■ ENTRIES SUPPLIED:
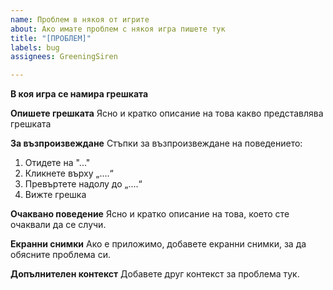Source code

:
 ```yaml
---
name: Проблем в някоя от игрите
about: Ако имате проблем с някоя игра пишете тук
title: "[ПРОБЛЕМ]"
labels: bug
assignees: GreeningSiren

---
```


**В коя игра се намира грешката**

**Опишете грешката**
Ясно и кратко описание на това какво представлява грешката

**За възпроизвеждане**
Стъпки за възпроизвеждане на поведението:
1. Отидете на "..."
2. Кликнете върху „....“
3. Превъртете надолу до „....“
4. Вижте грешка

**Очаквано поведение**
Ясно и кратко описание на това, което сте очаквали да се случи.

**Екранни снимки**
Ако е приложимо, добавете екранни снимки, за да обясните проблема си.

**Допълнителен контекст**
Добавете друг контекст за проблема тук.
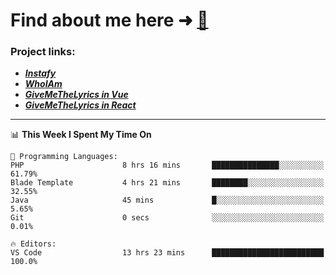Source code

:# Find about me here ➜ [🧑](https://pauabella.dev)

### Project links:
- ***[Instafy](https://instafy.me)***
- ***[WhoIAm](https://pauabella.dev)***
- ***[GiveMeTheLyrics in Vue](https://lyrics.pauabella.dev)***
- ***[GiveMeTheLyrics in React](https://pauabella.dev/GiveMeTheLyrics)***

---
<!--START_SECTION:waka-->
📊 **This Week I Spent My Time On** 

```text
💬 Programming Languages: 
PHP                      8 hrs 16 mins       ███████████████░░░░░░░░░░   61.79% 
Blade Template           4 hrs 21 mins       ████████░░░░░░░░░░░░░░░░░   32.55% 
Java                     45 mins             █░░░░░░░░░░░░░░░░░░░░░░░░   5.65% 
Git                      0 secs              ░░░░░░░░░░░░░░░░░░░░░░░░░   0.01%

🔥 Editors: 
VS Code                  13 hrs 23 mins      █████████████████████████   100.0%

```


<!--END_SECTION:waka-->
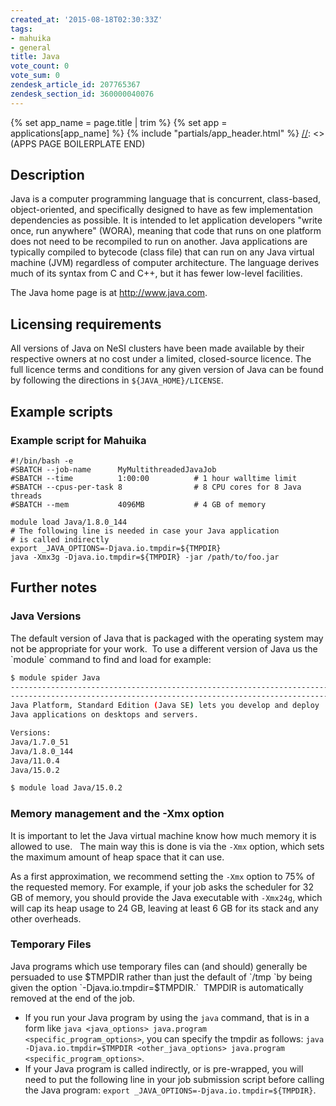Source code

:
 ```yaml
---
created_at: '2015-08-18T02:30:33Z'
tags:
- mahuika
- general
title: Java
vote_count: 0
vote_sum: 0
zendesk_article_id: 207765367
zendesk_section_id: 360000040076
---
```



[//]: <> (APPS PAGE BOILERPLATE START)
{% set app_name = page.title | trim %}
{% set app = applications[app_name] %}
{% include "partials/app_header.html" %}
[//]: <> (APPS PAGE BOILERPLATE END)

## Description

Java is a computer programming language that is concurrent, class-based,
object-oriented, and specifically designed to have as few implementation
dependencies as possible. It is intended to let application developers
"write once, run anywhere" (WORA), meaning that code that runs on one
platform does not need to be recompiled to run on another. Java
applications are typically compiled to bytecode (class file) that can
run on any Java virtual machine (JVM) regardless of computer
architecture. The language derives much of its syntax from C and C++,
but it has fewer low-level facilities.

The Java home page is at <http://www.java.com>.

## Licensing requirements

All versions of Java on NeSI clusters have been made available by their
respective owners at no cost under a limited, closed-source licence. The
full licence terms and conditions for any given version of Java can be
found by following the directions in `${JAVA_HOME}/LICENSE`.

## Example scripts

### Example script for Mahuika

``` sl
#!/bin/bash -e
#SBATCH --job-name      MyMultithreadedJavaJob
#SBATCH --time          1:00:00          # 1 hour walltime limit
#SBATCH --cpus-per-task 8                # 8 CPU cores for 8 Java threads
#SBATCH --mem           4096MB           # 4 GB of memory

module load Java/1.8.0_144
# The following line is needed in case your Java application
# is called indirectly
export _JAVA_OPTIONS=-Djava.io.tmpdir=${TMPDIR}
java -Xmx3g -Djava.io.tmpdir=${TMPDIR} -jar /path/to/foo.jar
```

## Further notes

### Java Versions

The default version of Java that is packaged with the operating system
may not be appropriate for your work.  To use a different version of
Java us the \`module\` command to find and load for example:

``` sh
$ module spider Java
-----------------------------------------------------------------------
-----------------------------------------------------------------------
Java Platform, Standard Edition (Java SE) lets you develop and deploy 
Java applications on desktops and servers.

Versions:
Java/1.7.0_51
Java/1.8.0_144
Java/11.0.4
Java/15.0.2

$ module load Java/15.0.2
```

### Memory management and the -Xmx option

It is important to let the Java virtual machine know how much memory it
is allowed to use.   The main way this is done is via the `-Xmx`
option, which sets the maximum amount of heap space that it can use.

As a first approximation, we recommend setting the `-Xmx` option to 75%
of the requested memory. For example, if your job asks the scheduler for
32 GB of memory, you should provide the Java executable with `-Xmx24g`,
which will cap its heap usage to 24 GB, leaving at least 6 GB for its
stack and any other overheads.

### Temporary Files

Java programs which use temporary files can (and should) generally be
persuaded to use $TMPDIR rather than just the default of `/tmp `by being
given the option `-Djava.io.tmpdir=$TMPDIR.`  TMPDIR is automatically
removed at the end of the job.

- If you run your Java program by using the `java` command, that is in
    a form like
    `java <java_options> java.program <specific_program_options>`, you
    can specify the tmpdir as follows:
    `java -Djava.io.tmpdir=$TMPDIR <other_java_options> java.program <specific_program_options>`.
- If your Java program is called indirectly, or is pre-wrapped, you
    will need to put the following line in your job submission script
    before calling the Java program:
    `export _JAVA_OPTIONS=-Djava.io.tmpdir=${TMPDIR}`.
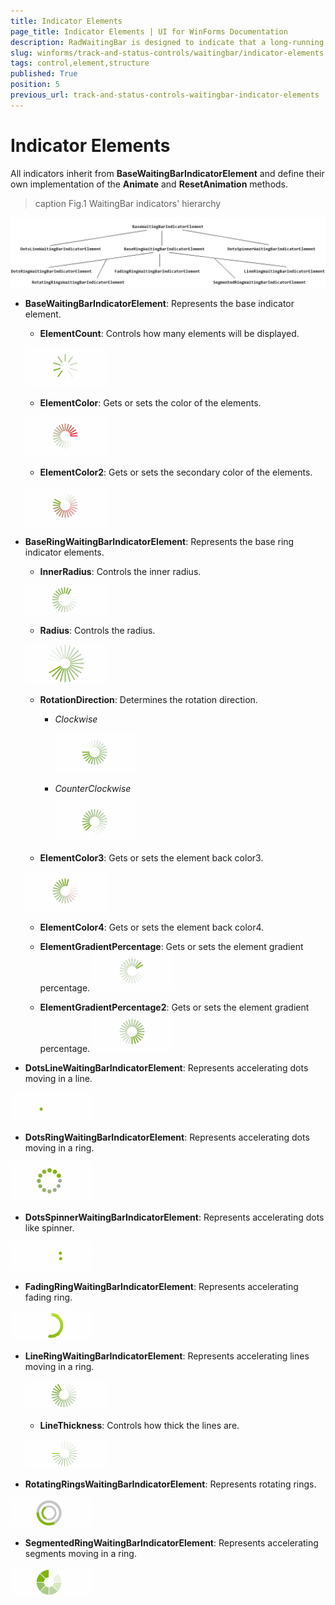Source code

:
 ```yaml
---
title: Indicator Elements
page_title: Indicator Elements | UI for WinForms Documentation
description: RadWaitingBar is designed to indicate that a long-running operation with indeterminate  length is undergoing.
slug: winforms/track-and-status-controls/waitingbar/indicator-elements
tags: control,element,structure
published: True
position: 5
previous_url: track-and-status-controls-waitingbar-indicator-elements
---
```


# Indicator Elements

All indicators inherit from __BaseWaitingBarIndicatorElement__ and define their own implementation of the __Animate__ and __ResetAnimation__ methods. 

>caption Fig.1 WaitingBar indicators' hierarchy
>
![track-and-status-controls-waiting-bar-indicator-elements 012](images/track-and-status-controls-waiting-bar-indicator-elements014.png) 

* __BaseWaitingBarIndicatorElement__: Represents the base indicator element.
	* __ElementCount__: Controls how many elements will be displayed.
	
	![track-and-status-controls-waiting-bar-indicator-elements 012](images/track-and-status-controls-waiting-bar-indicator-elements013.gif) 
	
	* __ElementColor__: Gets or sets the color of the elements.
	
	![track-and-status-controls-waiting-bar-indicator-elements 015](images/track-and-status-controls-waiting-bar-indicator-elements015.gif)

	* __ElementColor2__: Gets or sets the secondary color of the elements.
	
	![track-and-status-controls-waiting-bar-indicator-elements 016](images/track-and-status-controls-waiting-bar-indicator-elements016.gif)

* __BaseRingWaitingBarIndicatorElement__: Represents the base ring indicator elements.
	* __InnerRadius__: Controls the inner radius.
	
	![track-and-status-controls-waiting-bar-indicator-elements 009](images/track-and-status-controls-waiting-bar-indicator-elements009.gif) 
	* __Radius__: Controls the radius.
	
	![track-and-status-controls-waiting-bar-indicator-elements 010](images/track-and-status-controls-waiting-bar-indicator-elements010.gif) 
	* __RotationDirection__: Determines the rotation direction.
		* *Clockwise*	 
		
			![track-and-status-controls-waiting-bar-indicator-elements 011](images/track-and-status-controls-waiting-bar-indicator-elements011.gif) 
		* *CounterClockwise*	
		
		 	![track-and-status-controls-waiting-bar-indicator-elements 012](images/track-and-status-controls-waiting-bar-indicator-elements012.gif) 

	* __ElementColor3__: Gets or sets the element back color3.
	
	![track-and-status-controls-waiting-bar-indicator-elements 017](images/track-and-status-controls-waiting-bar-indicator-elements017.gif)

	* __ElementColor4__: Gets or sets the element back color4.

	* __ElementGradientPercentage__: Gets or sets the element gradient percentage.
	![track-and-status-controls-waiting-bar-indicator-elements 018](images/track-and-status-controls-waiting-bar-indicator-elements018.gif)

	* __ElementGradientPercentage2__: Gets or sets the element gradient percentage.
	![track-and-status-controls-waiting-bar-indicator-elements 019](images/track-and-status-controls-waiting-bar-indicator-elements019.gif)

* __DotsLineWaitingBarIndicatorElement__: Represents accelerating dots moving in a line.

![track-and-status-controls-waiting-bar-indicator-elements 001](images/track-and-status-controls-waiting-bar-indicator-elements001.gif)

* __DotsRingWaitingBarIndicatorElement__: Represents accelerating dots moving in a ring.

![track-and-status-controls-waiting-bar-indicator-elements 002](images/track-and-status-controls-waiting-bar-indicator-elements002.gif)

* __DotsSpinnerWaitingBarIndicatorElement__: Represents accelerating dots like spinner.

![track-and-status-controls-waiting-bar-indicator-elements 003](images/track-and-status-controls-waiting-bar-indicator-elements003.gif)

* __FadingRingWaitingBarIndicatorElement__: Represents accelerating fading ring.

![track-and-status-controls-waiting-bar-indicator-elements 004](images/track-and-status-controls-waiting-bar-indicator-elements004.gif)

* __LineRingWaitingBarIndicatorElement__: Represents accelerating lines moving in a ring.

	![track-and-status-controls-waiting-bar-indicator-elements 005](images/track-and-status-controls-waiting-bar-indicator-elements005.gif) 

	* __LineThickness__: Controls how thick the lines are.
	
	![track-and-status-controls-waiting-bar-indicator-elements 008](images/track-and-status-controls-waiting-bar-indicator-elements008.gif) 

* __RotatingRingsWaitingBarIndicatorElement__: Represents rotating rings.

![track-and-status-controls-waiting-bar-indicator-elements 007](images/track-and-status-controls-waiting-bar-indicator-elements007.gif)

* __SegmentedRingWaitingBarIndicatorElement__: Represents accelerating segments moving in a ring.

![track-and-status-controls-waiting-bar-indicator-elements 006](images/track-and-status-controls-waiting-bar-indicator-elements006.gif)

■ EXERCISE OBJECTIVE: Everything from the line with "dots moving in a ring." through the line with "lines moving in a ring." should be written out exactly as it appears above, end lines included, and nothing outside that range.

■ RESPONSE TO THE TASK:
* __DotsRingWaitingBarIndicatorElement__: Represents accelerating dots moving in a ring.

![track-and-status-controls-waiting-bar-indicator-elements 002](images/track-and-status-controls-waiting-bar-indicator-elements002.gif)

* __DotsSpinnerWaitingBarIndicatorElement__: Represents accelerating dots like spinner.

![track-and-status-controls-waiting-bar-indicator-elements 003](images/track-and-status-controls-waiting-bar-indicator-elements003.gif)

* __FadingRingWaitingBarIndicatorElement__: Represents accelerating fading ring.

![track-and-status-controls-waiting-bar-indicator-elements 004](images/track-and-status-controls-waiting-bar-indicator-elements004.gif)

* __LineRingWaitingBarIndicatorElement__: Represents accelerating lines moving in a ring.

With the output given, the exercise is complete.